▶ **WHAT THE EXERCISE ASKS**
The answer must restate every entry below word for word.

▶ **SOURCE INFORMATION**

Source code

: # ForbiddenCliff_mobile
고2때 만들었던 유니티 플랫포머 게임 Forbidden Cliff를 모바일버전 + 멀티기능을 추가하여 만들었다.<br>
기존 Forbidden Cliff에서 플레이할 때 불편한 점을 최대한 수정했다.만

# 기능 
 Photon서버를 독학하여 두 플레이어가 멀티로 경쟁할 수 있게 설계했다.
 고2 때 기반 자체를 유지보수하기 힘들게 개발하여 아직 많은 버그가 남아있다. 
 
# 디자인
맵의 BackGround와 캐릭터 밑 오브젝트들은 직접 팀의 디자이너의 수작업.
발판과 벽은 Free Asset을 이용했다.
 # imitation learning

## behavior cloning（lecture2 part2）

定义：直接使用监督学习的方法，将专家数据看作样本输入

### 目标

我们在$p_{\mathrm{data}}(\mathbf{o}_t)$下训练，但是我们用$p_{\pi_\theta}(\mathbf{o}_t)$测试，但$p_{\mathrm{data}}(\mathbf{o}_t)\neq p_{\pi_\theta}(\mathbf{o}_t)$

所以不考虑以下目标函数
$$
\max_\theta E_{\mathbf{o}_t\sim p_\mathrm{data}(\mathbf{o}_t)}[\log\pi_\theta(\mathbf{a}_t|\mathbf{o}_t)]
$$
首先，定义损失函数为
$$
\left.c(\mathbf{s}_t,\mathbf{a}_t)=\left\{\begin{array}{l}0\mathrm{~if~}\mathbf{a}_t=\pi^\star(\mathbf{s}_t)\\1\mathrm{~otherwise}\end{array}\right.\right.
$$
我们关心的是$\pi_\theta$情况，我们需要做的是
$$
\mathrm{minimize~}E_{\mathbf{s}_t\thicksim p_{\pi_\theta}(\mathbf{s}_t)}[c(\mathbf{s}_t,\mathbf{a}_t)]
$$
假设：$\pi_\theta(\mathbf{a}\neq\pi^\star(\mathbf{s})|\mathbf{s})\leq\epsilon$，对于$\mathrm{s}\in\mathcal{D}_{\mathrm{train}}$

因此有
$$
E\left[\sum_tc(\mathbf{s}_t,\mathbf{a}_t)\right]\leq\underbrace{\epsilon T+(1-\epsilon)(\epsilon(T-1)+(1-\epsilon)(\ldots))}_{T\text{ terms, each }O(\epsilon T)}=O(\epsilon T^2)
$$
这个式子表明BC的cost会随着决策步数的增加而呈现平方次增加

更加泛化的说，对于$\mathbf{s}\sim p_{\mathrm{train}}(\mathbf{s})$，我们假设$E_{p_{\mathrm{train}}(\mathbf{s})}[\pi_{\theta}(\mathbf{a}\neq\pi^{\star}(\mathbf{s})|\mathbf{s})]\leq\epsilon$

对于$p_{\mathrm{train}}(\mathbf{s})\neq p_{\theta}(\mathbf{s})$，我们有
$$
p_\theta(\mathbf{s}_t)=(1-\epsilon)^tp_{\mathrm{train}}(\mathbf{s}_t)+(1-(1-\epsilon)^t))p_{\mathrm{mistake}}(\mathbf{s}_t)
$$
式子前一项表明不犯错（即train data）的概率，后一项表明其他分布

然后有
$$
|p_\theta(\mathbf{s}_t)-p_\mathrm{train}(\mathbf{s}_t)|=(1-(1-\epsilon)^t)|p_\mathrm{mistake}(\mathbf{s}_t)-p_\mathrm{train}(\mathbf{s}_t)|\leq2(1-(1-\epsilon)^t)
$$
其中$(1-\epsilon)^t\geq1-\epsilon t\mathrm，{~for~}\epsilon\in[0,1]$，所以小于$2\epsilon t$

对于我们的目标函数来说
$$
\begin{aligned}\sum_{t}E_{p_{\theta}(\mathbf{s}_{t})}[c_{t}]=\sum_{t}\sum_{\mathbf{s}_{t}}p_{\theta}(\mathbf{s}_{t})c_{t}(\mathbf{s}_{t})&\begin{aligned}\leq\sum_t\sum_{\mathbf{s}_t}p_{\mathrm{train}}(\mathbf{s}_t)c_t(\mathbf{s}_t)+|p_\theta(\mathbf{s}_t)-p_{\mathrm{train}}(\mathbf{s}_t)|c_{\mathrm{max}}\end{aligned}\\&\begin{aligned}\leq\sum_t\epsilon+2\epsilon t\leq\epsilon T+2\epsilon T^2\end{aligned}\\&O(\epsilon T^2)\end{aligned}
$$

▶ **TASK RESPONSE**
Source code

: # ForbiddenCliff_mobile
고2때 만들었던 유니티 플랫포머 게임 Forbidden Cliff를 모바일버전 + 멀티기능을 추가하여 만들었다.<br>
기존 Forbidden Cliff에서 플레이할 때 불편한 점을 최대한 수정했다.만

# 기능 
 Photon서버를 독학하여 두 플레이어가 멀티로 경쟁할 수 있게 설계했다.
 고2 때 기반 자체를 유지보수하기 힘들게 개발하여 아직 많은 버그가 남아있다. 
 
# 디자인
맵의 BackGround와 캐릭터 밑 오브젝트들은 직접 팀의 디자이너의 수작업.
발판과 벽은 Free Asset을 이용했다.
 # imitation learning

## behavior cloning（lecture2 part2）

定义：直接使用监督学习的方法，将专家数据看作样本输入

### 目标

我们在$p_{\mathrm{data}}(\mathbf{o}_t)$下训练，但是我们用$p_{\pi_\theta}(\mathbf{o}_t)$测试，但$p_{\mathrm{data}}(\mathbf{o}_t)\neq p_{\pi_\theta}(\mathbf{o}_t)$

所以不考虑以下目标函数
$$
\max_\theta E_{\mathbf{o}_t\sim p_\mathrm{data}(\mathbf{o}_t)}[\log\pi_\theta(\mathbf{a}_t|\mathbf{o}_t)]
$$
首先，定义损失函数为
$$
\left.c(\mathbf{s}_t,\mathbf{a}_t)=\left\{\begin{array}{l}0\mathrm{~if~}\mathbf{a}_t=\pi^\star(\mathbf{s}_t)\\1\mathrm{~otherwise}\end{array}\right.\right.
$$
我们关心的是$\pi_\theta$情况，我们需要做的是
$$
\mathrm{minimize~}E_{\mathbf{s}_t\thicksim p_{\pi_\theta}(\mathbf{s}_t)}[c(\mathbf{s}_t,\mathbf{a}_t)]
$$
假设：$\pi_\theta(\mathbf{a}\neq\pi^\star(\mathbf{s})|\mathbf{s})\leq\epsilon$，对于$\mathrm{s}\in\mathcal{D}_{\mathrm{train}}$

因此有
$$
E\left[\sum_tc(\mathbf{s}_t,\mathbf{a}_t)\right]\leq\underbrace{\epsilon T+(1-\epsilon)(\epsilon(T-1)+(1-\epsilon)(\ldots))}_{T\text{ terms, each }O(\epsilon T)}=O(\epsilon T^2)
$$
这个式子表明BC的cost会随着决策步数的增加而呈现平方次增加

更加泛化的说，对于$\mathbf{s}\sim p_{\mathrm{train}}(\mathbf{s})$，我们假设$E_{p_{\mathrm{train}}(\mathbf{s})}[\pi_{\theta}(\mathbf{a}\neq\pi^{\star}(\mathbf{s})|\mathbf{s})]\leq\epsilon$

对于$p_{\mathrm{train}}(\mathbf{s})\neq p_{\theta}(\mathbf{s})$，我们有
$$
p_\theta(\mathbf{s}_t)=(1-\epsilon)^tp_{\mathrm{train}}(\mathbf{s}_t)+(1-(1-\epsilon)^t))p_{\mathrm{mistake}}(\mathbf{s}_t)
$$
式子前一项表明不犯错（即train data）的概率，后一项表明其他分布

然后有
$$
|p_\theta(\mathbf{s}_t)-p_\mathrm{train}(\mathbf{s}_t)|=(1-(1-\epsilon)^t)|p_\mathrm{mistake}(\mathbf{s}_t)-p_\mathrm{train}(\mathbf{s}_t)|\leq2(1-(1-\epsilon)^t)
$$
其中$(1-\epsilon)^t\geq1-\epsilon t\mathrm，{~for~}\epsilon\in[0,1]$，所以小于$2\epsilon t$

对于我们的目标函数来说
$$
\begin{aligned}\sum_{t}E_{p_{\theta}(\mathbf{s}_{t})}[c_{t}]=\sum_{t}\sum_{\mathbf{s}_{t}}p_{\theta}(\mathbf{s}_{t})c_{t}(\mathbf{s}_{t})&\begin{aligned}\leq\sum_t\sum_{\mathbf{s}_t}p_{\mathrm{train}}(\mathbf{s}_t)c_t(\mathbf{s}_t)+|p_\theta(\mathbf{s}_t)-p_{\mathrm{train}}(\mathbf{s}_t)|c_{\mathrm{max}}\end{aligned}\\&\begin{aligned}\leq\sum_t\epsilon+2\epsilon t\leq\epsilon T+2\epsilon T^2\end{aligned}\\&O(\epsilon T^2)\end{aligned}
$$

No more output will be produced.